Determine how many lines in the entries contain the word "memory", and give that number with no other text.

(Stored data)
==*==
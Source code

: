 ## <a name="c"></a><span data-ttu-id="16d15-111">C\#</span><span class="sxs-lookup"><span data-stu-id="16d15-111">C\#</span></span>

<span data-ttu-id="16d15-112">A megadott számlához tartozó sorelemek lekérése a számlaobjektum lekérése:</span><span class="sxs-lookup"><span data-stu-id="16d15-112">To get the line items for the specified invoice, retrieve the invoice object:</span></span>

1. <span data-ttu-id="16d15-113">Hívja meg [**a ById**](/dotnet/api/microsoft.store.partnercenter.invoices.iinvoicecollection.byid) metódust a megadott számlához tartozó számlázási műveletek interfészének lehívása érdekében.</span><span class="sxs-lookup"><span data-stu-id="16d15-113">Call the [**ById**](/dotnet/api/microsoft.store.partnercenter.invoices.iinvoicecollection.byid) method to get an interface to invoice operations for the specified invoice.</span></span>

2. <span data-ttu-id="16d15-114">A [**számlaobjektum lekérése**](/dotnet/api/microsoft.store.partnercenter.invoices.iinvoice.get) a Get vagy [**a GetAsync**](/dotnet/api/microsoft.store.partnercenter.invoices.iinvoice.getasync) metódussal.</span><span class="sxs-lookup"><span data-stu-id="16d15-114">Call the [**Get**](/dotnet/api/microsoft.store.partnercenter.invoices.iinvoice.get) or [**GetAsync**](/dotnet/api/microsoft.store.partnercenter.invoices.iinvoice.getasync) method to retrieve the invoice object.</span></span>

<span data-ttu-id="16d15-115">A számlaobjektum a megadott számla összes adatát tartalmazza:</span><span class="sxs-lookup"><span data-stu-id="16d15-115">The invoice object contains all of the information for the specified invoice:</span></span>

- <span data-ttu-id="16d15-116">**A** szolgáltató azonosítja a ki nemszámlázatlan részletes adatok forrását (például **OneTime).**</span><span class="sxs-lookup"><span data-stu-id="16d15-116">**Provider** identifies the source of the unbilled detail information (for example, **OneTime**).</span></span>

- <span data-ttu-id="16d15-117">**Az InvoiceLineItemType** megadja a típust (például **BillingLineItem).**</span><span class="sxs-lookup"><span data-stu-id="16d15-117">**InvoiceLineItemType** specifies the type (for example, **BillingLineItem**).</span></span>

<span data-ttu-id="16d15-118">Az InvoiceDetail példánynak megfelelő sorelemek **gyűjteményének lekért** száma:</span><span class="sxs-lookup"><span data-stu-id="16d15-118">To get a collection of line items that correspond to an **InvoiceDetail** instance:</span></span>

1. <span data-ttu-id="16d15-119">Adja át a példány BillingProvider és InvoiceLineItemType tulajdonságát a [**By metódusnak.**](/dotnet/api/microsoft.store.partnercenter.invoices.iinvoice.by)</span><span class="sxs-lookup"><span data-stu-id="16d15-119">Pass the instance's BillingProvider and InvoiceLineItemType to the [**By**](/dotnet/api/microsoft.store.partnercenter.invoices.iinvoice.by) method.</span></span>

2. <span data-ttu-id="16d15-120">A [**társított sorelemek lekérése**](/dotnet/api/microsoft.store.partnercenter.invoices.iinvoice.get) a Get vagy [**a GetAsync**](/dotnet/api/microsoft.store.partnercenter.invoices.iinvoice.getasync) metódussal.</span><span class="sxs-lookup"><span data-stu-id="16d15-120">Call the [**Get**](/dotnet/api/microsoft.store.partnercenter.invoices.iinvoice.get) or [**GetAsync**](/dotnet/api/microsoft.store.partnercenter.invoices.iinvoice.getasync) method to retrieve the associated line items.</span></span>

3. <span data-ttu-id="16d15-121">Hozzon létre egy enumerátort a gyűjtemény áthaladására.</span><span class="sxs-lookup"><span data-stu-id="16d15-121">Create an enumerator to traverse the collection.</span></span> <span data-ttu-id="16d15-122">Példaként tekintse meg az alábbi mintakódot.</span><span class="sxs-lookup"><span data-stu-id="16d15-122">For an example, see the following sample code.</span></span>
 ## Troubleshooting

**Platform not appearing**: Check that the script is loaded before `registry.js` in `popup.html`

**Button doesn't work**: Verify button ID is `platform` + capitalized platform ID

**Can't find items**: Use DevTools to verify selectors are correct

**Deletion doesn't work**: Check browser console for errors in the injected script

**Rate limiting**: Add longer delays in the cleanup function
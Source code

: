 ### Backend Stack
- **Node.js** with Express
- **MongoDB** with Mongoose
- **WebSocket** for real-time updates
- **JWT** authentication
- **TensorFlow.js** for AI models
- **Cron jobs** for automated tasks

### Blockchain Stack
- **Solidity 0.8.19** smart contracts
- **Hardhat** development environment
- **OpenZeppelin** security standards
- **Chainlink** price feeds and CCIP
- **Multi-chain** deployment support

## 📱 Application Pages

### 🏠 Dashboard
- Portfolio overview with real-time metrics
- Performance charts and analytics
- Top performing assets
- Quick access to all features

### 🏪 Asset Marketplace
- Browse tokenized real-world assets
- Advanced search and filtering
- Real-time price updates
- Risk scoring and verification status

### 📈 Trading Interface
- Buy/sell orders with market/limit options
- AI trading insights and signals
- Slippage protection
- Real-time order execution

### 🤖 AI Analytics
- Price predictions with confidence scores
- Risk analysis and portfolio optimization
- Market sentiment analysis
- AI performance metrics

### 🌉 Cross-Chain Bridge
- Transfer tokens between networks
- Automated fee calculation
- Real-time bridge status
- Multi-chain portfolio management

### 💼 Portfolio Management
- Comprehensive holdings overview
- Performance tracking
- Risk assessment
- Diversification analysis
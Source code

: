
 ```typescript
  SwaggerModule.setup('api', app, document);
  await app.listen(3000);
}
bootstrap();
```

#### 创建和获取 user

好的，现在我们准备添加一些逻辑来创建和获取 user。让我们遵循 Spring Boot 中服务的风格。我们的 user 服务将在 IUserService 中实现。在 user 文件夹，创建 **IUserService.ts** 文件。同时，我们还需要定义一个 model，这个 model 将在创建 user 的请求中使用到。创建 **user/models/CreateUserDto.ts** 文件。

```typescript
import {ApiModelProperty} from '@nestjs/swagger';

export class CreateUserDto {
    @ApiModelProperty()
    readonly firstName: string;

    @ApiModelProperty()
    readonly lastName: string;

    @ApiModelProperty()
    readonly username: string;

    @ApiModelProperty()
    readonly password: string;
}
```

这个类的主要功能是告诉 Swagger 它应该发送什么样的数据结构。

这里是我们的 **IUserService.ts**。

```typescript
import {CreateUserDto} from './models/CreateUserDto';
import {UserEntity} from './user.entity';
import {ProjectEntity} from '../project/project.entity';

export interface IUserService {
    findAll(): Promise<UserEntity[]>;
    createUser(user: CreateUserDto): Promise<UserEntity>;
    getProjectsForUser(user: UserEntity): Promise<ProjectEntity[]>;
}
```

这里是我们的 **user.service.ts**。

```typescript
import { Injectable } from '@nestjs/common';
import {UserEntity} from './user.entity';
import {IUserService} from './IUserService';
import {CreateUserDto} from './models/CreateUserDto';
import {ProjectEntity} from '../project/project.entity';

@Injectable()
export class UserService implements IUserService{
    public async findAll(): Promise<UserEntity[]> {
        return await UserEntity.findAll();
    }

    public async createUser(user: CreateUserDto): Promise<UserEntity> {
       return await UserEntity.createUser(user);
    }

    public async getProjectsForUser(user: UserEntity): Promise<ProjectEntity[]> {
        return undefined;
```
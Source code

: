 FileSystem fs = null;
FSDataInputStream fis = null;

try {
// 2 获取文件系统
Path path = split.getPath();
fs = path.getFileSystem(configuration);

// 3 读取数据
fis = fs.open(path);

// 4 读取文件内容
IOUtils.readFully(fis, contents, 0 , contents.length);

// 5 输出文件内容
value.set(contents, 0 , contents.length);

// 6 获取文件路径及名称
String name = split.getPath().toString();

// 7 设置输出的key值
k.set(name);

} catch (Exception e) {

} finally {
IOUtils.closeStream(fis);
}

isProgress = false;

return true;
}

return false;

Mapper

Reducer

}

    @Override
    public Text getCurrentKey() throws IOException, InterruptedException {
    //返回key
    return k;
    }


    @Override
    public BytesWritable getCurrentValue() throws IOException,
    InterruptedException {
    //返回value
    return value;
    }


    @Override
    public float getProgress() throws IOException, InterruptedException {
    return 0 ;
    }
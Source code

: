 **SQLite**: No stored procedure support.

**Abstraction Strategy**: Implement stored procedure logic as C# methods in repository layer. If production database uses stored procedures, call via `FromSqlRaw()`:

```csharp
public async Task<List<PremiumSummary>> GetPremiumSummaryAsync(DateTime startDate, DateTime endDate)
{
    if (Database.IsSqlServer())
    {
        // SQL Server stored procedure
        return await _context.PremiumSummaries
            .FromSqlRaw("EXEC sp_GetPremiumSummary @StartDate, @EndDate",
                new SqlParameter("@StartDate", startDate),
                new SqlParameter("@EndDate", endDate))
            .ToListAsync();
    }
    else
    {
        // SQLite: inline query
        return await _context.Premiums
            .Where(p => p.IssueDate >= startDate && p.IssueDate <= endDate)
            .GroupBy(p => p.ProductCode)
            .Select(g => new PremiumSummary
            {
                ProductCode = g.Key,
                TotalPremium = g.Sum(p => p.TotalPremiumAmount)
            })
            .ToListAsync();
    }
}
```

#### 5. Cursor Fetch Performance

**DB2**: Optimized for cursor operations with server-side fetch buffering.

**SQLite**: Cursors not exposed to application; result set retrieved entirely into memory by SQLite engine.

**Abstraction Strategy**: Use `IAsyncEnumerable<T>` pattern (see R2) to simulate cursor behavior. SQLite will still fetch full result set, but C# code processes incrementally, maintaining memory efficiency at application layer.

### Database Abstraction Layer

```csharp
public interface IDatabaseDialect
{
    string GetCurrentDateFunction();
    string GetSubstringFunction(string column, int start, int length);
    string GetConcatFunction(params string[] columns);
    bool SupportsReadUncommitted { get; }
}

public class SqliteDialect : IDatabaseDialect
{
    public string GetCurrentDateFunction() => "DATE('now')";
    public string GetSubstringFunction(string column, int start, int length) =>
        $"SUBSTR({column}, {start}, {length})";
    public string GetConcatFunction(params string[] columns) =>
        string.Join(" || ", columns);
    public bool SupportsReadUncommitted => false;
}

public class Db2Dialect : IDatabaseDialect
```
==*==
**Answer space**
2